Your answer should contain only the lines from the top of the data below down through the one with "4. Save the changes.", transcribed exactly and without pictures; please include nothing more.

..............................

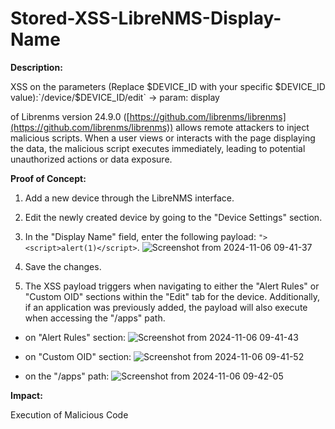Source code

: # Stored-XSS-LibreNMS-Display-Name

**Description:**


XSS on the parameters (Replace $DEVICE_ID with your specific $DEVICE_ID value):`/device/$DEVICE_ID/edit` -> param: display


of Librenms version 24.9.0 ([https://github.com/librenms/librenms](https://github.com/librenms/librenms)) allows remote attackers to inject malicious scripts. When a user views or interacts with the page displaying the data, the malicious script executes immediately, leading to potential unauthorized actions or data exposure.


**Proof of Concept:**
1. Add a new device through the LibreNMS interface.
2. Edit the newly created device by going to the "Device Settings" section.
3. In the "Display Name" field, enter the following payload: `"><script>alert(1)</script>`.
![Screenshot from 2024-11-06 09-41-37](https://github.com/user-attachments/assets/6b44e049-5748-4f70-a667-c681cacec9da)

4. Save the changes.
5. The XSS payload triggers when navigating to either the "Alert Rules" or "Custom OID" sections within the "Edit" tab for the device. Additionally, if an application was previously added, the payload will also execute when accessing the "/apps" path.

- on "Alert Rules" section:
![Screenshot from 2024-11-06 09-41-43](https://github.com/user-attachments/assets/eac5a8b7-f482-4d28-9247-889225665b27)

- on "Custom OID" section:
![Screenshot from 2024-11-06 09-41-52](https://github.com/user-attachments/assets/1bf5525a-1b50-4262-bdc1-df27d539e766)

- on the "/apps" path:
![Screenshot from 2024-11-06 09-42-05](https://github.com/user-attachments/assets/4bd39e1e-6c60-4cc5-b922-8db7fc8094fc)



**Impact:**

Execution of Malicious Code

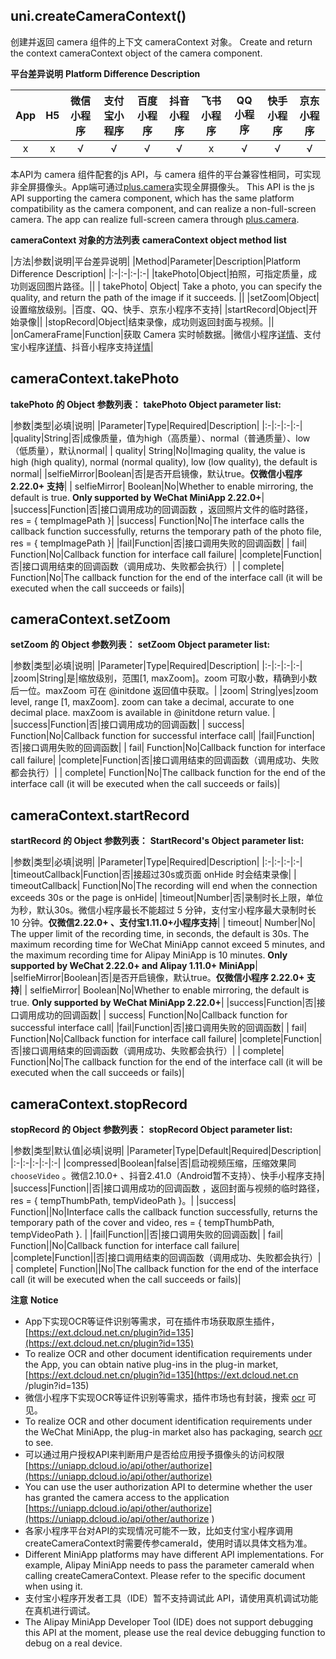 ## uni.createCameraContext()
创建并返回 camera 组件的上下文 cameraContext 对象。
Create and return the context cameraContext object of the camera component.

**平台差异说明**
**Platform Difference Description**

|App|H5|微信小程序|支付宝小程序|百度小程序|抖音小程序|飞书小程序|QQ小程序|快手小程序|京东小程序|
|:-:|:-:|:-:|:-:|:-:|:-:|:-:|:-:|:-:|:-:|
|x|x|√|√|√|√|x|√|√|√|

本API为 camera 组件配套的js API，与 camera 组件的平台兼容性相同，可实现非全屏摄像头。App端可通过[plus.camera](https://www.html5plus.org/doc/zh_cn/camera.html)实现全屏摄像头。
This API is the js API supporting the camera component, which has the same platform compatibility as the camera component, and can realize a non-full-screen camera. The app can realize full-screen camera through [plus.camera](https://www.html5plus.org/doc/zh_cn/camera.html).

**cameraContext 对象的方法列表**
**cameraContext object method list**

|方法|参数|说明|平台差异说明|
|Method|Parameter|Description|Platform Difference Description|
|:-|:-|:-|:-|
|takePhoto|Object|拍照，可指定质量，成功则返回图片路径。||
| takePhoto| Object| Take a photo, you can specify the quality, and return the path of the image if it succeeds. ||
|setZoom|Object|设置缩放级别。|百度、QQ、快手、京东小程序不支持|
|startRecord|Object|开始录像||
|stopRecord|Object|结束录像，成功则返回封面与视频。||
|onCameraFrame|Function|获取 Camera 实时帧数据。|微信小程序[详情](https://developers.weixin.qq.com/miniprogram/dev/api/CameraContext.onCameraFrame.html)、支付宝小程序[详情](https://opendocs.alipay.com/mini/03qitt)、抖音小程序支持[详情](https://developer.open-douyin.com/docs/resource/zh-CN/mini-app/develop/api/media/camera/camera-context/camera-context-on-camera-frame)|

## cameraContext.takePhoto
**takePhoto 的 Object 参数列表：**
**takePhoto Object parameter list:**

|参数|类型|必填|说明|
|Parameter|Type|Required|Description|
|:-|:-|:-|:-|
|quality|String|否|成像质量，值为high（高质量）、normal（普通质量）、low（低质量），默认normal|
| quality| String|No|Imaging quality, the value is high (high quality), normal (normal quality), low (low quality), the default is normal|
|selfieMirror|Boolean|否|是否开启镜像，默认true。**仅微信小程序 2.22.0+ 支持**|
| selfieMirror| Boolean|No|Whether to enable mirroring, the default is true. **Only supported by WeChat MiniApp 2.22.0+**|
|success|Function|否|接口调用成功的回调函数 ，返回照片文件的临时路径，res = { tempImagePath }|
|success| Function|No|The interface calls the callback function successfully, returns the temporary path of the photo file, res = { tempImagePath }|
|fail|Function|否|接口调用失败的回调函数|
| fail| Function|No|Callback function for interface call failure|
|complete|Function|否|接口调用结束的回调函数（调用成功、失败都会执行）|
| complete| Function|No|The callback function for the end of the interface call (it will be executed when the call succeeds or fails)|

## cameraContext.setZoom
**setZoom 的 Object 参数列表：**
**setZoom Object parameter list:**

|参数|类型|必填|说明|
|Parameter|Type|Required|Description|
|:-|:-|:-|:-|
|zoom|String|是|缩放级别，范围[1, maxZoom]。zoom 可取小数，精确到小数后一位。maxZoom 可在 @initdone 返回值中获取。|
|zoom| String|yes|zoom level, range [1, maxZoom]. zoom can take a decimal, accurate to one decimal place. maxZoom is available in @initdone return value. |
|success|Function|否|接口调用成功的回调函数|
| success| Function|No|Callback function for successful interface call|
|fail|Function|否|接口调用失败的回调函数|
| fail| Function|No|Callback function for interface call failure|
|complete|Function|否|接口调用结束的回调函数（调用成功、失败都会执行）|
| complete| Function|No|The callback function for the end of the interface call (it will be executed when the call succeeds or fails)|

## cameraContext.startRecord
**startRecord 的 Object 参数列表：**
**StartRecord's Object parameter list:**

|参数|类型|必填|说明|
|Parameter|Type|Required|Description|
|:-|:-|:-|:-|
|timeoutCallback|Function|否|接超过30s或页面 onHide 时会结束录像|
| timeoutCallback| Function|No|The recording will end when the connection exceeds 30s or the page is onHide|
|timeout|Number|否|录制时长上限，单位为秒，默认30s。微信小程序最长不能超过 5 分钟，支付宝小程序最大录制时长 10 分钟。**仅微信2.22.0+ 、支付宝1.11.0+小程序支持**|
| timeout| Number|No| The upper limit of the recording time, in seconds, the default is 30s. The maximum recording time for WeChat MiniApp cannot exceed 5 minutes, and the maximum recording time for Alipay MiniApp is 10 minutes. **Only supported by WeChat 2.22.0+ and Alipay 1.11.0+ MiniApp**|
|selfieMirror|Boolean|否|是否开启镜像，默认true。**仅微信小程序 2.22.0+ 支持**|
| selfieMirror| Boolean|No|Whether to enable mirroring, the default is true. **Only supported by WeChat MiniApp 2.22.0+**|
|success|Function|否|接口调用成功的回调函数|
| success| Function|No|Callback function for successful interface call|
|fail|Function|否|接口调用失败的回调函数|
| fail| Function|No|Callback function for interface call failure|
|complete|Function|否|接口调用结束的回调函数（调用成功、失败都会执行）|
| complete| Function|No|The callback function for the end of the interface call (it will be executed when the call succeeds or fails)|

## cameraContext.stopRecord
**stopRecord 的 Object 参数列表：**
**stopRecord Object parameter list:**

|参数|类型|默认值|必填|说明|
|Parameter|Type|Default|Required|Description|
|:-|:-|:-|:-|:-|
|compressed|Boolean|false|否|启动视频压缩，压缩效果同 `chooseVideo` 。微信2.10.0+ 、抖音2.41.0（Android暂不支持）、快手小程序支持|
|success|Function||否|接口调用成功的回调函数 ，返回封面与视频的临时路径，res = { tempThumbPath, tempVideoPath }。|
|success| Function||No|Interface calls the callback function successfully, returns the temporary path of the cover and video, res = { tempThumbPath, tempVideoPath }. |
|fail|Function||否|接口调用失败的回调函数|
| fail| Function||No|Callback function for interface call failure|
|complete|Function||否|接口调用结束的回调函数（调用成功、失败都会执行）|
| complete| Function||No|The callback function for the end of the interface call (it will be executed when the call succeeds or fails)|

**注意**
**Notice**

- App下实现OCR等证件识别等需求，可在插件市场获取原生插件，[https://ext.dcloud.net.cn/plugin?id=135](https://ext.dcloud.net.cn/plugin?id=135)
- To realize OCR and other document identification requirements under the App, you can obtain native plug-ins in the plug-in market, [https://ext.dcloud.net.cn/plugin?id=135](https://ext.dcloud.net.cn /plugin?id=135)
- 微信小程序下实现OCR等证件识别等需求，插件市场也有封装，搜索 [ocr](https://ext.dcloud.net.cn/search?q=ocr) 可见。
- To realize OCR and other document identification requirements under the WeChat MiniApp, the plug-in market also has packaging, search [ocr](https://ext.dcloud.net.cn/search?q=ocr) to see.
- 可以通过用户授权API来判断用户是否给应用授予摄像头的访问权限[https://uniapp.dcloud.io/api/other/authorize](https://uniapp.dcloud.io/api/other/authorize)
- You can use the user authorization API to determine whether the user has granted the camera access to the application [https://uniapp.dcloud.io/api/other/authorize](https://uniapp.dcloud.io/api/other/authorize )
- 各家小程序平台对API的实现情况可能不一致，比如支付宝小程序调用createCameraContext时需要传参cameraId，使用时请以具体文档为准。
- Different MiniApp platforms may have different API implementations. For example, Alipay MiniApp needs to pass the parameter cameraId when calling createCameraContext. Please refer to the specific document when using it.
- 支付宝小程序开发者工具（IDE）暂不支持调试此 API，请使用真机调试功能在真机进行调试。
- The Alipay MiniApp Developer Tool (IDE) does not support debugging this API at the moment, please use the real device debugging function to debug on a real device.
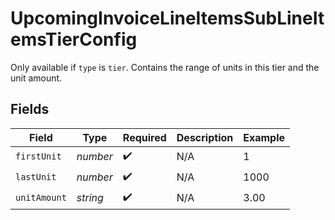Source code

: # UpcomingInvoiceLineItemsSubLineItemsTierConfig

Only available if `type` is `tier`. Contains the range of units in this tier and the unit amount.


## Fields

| Field              | Type               | Required           | Description        | Example            |
| ------------------ | ------------------ | ------------------ | ------------------ | ------------------ |
| `firstUnit`        | *number*           | :heavy_check_mark: | N/A                | 1                  |
| `lastUnit`         | *number*           | :heavy_check_mark: | N/A                | 1000               |
| `unitAmount`       | *string*           | :heavy_check_mark: | N/A                | 3.00               |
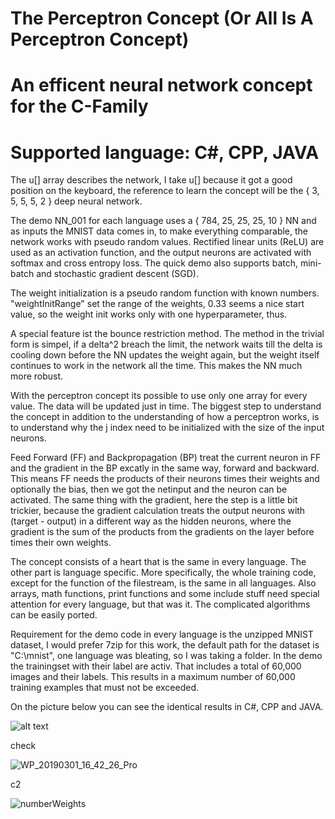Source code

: # The Perceptron Concept (Or All Is A Perceptron Concept)
# An efficent neural network concept for the C-Family
# Supported language: C#, CPP, JAVA

The u[] array describes the network, I take u[] because it got a good position on the keyboard, the reference to learn the concept will be the { 3, 5, 5, 5, 2 } deep neural network. 

The demo NN_001 for each language uses a { 784, 25, 25, 25, 10 } NN and as inputs the MNIST data comes in, 
to make everything comparable, the network works with pseudo random values. 
Rectified linear units (ReLU) are used as an activation function,
and the output neurons are activated with softmax and cross entropy loss.
The quick demo also supports batch, mini-batch and stochastic gradient descent (SGD). 

The weight initialization is a pseudo random function with known numbers. 
"weightInitRange" set the range of the weights, 0.33 seems a nice start value, 
so the weight init works only with one hyperparameter, thus.

A special feature ist the bounce restriction method.
The method in the trivial form is simpel, if a delta^2 breach the limit, the network waits till the delta is cooling down before the NN updates the weight again, but the weight itself continues to work in the network all the time. This makes the NN much more robust.

With the perceptron concept its possible to use only one array for every value. The data will be updated just in time.
The biggest step to understand the concept in addition to the understanding of how a perceptron works, 
is to understand why the j index need to be initialized with the size of the input neurons.

Feed Forward (FF) and Backpropagation (BP) treat the current neuron in FF and the gradient in the BP excatly in the same way, forward and backward. This means FF needs the products of their neurons times their weights and optionally the bias, then we got the netinput and the neuron can be activated.
The same thing with the gradient, here the step is a little bit trickier, because the gradient calculation treats the output neurons with (target - output) in a different way as the hidden neurons, where the gradient is the sum of the products from the gradients on the layer before times their own weights.


The concept consists of a heart that is the same in every language. The other part is language specific.
More specifically, the whole training code, except for the function of the filestream, is the same in all languages.
Also arrays, math functions, print functions and some include stuff need special attention for every language, but that was it.
The complicated algorithms can be easily ported.

Requirement for the demo code in every language is the unzipped MNIST dataset, I would prefer 7zip for this work, the default path for the dataset is "C:\mnist\", one language was bleating, so I was taking a folder. In the demo the trainingset with their label are activ. 
That includes a total of 60,000 images and their labels. This results in a maximum number of 60,000 training examples that must not be exceeded.

On the picture below you can see the identical results in C#, CPP and JAVA.

![alt text](https://user-images.githubusercontent.com/53048236/61723001-99813b00-ad6b-11e9-81ea-aaa683a98b4f.png)

check

![WP_20190301_16_42_26_Pro](https://user-images.githubusercontent.com/53048236/61751742-a45ac080-ada9-11e9-9fdb-f5fcf7724155.jpg)

c2



![numberWeights](https://user-images.githubusercontent.com/53048236/61751317-3d88d780-ada8-11e9-9e50-9e1a95055e4d.png)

..............................

▶ _Response to the exercise_
Source code

: # Stored-XSS-LibreNMS-Display-Name

**Description:**


XSS on the parameters (Replace $DEVICE_ID with your specific $DEVICE_ID value):`/device/$DEVICE_ID/edit` -> param: display


of Librenms version 24.9.0 ([https://github.com/librenms/librenms](https://github.com/librenms/librenms)) allows remote attackers to inject malicious scripts. When a user views or interacts with the page displaying the data, the malicious script executes immediately, leading to potential unauthorized actions or data exposure.


**Proof of Concept:**
1. Add a new device through the LibreNMS interface.
2. Edit the newly created device by going to the "Device Settings" section.
3. In the "Display Name" field, enter the following payload: `"><script>alert(1)</script>`.
![Screenshot from 2024-11-06 09-41-37](https://github.com/user-attachments/assets/6b44e049-5748-4f70-a667-c681cacec9da)

4. Save the changes.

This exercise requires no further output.